[TASK REQUIREMENTS] Return verbatim every line from the first line of the data below to the line that contains "0.68s|tabby, 0.56s|tabby, 7.5s|", inclusive, and no further.

── DATA EXCERPTS

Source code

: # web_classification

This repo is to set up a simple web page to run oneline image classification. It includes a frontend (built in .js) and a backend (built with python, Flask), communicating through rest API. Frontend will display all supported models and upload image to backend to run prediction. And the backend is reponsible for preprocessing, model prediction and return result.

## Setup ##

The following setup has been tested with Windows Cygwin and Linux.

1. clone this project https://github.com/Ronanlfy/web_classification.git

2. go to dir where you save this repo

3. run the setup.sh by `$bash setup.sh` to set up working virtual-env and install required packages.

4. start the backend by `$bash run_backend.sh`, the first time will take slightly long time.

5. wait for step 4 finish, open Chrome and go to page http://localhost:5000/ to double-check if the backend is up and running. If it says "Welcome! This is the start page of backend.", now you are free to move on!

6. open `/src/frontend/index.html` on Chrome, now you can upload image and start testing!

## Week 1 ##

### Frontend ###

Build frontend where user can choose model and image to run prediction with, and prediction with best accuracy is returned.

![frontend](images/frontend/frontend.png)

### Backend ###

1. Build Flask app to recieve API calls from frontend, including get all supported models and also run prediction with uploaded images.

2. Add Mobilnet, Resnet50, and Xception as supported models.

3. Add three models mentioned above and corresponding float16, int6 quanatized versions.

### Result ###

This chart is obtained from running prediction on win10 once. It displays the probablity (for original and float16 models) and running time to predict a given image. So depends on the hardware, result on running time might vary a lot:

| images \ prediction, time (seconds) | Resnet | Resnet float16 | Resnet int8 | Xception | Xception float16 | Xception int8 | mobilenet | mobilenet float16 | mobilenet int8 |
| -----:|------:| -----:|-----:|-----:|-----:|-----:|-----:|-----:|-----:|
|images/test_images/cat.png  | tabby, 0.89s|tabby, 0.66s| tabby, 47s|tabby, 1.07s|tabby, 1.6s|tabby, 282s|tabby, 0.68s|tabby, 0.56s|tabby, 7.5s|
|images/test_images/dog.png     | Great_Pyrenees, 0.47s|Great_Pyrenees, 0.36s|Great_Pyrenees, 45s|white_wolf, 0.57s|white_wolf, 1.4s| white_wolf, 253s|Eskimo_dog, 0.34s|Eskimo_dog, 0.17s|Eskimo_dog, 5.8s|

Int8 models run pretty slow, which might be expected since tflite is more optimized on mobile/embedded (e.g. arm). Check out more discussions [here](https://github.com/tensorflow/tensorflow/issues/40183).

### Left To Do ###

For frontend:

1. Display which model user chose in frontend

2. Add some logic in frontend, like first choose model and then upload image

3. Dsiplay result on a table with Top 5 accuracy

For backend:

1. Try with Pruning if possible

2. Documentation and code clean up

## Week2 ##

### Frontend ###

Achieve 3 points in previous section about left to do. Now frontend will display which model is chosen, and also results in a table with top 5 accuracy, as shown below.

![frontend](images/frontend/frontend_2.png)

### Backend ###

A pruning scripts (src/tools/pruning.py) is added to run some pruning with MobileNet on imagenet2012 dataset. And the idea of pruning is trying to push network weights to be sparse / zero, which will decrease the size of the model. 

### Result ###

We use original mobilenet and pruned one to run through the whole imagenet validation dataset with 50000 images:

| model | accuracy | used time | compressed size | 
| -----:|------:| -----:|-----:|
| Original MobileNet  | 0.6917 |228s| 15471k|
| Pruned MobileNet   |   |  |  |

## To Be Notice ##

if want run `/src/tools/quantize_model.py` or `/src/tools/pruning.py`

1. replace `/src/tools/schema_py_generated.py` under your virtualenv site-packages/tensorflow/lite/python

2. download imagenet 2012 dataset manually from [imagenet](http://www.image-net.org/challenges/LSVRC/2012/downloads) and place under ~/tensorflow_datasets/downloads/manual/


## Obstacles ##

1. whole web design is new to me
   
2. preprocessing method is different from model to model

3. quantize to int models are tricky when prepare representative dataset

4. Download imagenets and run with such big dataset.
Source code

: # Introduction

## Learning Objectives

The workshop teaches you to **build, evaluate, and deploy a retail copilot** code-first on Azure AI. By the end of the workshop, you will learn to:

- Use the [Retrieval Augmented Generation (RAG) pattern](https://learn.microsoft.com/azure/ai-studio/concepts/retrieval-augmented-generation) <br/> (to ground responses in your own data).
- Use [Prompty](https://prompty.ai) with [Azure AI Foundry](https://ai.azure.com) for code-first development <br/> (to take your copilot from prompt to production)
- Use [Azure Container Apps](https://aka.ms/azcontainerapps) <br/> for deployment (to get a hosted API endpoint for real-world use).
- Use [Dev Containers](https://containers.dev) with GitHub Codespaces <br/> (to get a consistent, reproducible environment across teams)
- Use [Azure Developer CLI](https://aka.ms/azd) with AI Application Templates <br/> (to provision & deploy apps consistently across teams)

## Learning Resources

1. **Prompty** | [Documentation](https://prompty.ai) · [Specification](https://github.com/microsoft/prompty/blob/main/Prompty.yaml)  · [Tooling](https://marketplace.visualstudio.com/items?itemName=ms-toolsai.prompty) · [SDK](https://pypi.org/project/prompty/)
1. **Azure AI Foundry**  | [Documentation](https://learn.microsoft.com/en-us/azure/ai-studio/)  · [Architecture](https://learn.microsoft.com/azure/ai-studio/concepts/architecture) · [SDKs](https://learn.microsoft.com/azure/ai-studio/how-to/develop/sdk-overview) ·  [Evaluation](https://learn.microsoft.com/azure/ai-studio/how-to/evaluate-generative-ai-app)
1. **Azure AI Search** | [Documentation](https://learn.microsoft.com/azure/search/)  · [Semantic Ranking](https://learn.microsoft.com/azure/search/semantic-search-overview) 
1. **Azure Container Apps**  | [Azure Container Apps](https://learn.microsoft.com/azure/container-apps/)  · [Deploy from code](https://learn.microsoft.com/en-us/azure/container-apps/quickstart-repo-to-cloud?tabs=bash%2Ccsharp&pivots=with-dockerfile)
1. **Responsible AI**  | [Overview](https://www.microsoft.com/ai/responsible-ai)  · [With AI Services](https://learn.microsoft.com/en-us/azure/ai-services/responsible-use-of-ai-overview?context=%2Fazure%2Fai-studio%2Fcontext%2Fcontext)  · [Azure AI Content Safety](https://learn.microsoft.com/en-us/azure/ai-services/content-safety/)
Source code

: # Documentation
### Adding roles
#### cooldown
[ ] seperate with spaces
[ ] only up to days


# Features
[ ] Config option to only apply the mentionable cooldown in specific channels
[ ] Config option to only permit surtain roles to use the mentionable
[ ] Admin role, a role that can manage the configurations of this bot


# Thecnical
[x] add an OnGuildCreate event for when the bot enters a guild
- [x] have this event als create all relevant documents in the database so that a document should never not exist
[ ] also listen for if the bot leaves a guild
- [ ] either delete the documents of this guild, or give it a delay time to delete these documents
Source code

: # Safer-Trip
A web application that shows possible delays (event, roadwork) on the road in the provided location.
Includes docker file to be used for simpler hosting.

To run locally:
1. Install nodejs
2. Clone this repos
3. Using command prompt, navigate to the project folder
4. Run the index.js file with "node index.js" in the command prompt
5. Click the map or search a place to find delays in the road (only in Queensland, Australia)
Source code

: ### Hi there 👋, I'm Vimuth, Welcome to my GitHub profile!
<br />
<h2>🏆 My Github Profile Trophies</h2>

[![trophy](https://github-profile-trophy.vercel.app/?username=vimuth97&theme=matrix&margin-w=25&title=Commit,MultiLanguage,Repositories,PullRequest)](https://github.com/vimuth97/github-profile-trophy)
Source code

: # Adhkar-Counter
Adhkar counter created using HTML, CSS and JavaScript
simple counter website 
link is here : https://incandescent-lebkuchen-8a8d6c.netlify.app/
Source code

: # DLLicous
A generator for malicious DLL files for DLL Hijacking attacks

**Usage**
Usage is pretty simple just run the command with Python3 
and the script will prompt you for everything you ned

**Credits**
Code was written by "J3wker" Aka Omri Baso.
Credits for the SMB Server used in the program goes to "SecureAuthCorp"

────

[WORKED SOLUTION]
Source code

: # web_classification

This repo is to set up a simple web page to run oneline image classification. It includes a frontend (built in .js) and a backend (built with python, Flask), communicating through rest API. Frontend will display all supported models and upload image to backend to run prediction. And the backend is reponsible for preprocessing, model prediction and return result.

## Setup ##

The following setup has been tested with Windows Cygwin and Linux.

1. clone this project https://github.com/Ronanlfy/web_classification.git

2. go to dir where you save this repo

3. run the setup.sh by `$bash setup.sh` to set up working virtual-env and install required packages.

4. start the backend by `$bash run_backend.sh`, the first time will take slightly long time.

5. wait for step 4 finish, open Chrome and go to page http://localhost:5000/ to double-check if the backend is up and running. If it says "Welcome! This is the start page of backend.", now you are free to move on!

6. open `/src/frontend/index.html` on Chrome, now you can upload image and start testing!

## Week 1 ##

### Frontend ###

Build frontend where user can choose model and image to run prediction with, and prediction with best accuracy is returned.

![frontend](images/frontend/frontend.png)

### Backend ###

1. Build Flask app to recieve API calls from frontend, including get all supported models and also run prediction with uploaded images.

2. Add Mobilnet, Resnet50, and Xception as supported models.

3. Add three models mentioned above and corresponding float16, int6 quanatized versions.

### Result ###

This chart is obtained from running prediction on win10 once. It displays the probablity (for original and float16 models) and running time to predict a given image. So depends on the hardware, result on running time might vary a lot:

| images \ prediction, time (seconds) | Resnet | Resnet float16 | Resnet int8 | Xception | Xception float16 | Xception int8 | mobilenet | mobilenet float16 | mobilenet int8 |
| -----:|------:| -----:|-----:|-----:|-----:|-----:|-----:|-----:|-----:|
|images/test_images/cat.png  | tabby, 0.89s|tabby, 0.66s| tabby, 47s|tabby, 1.07s|tabby, 1.6s|tabby, 282s|tabby, 0.68s|tabby, 0.56s|tabby, 7.5s|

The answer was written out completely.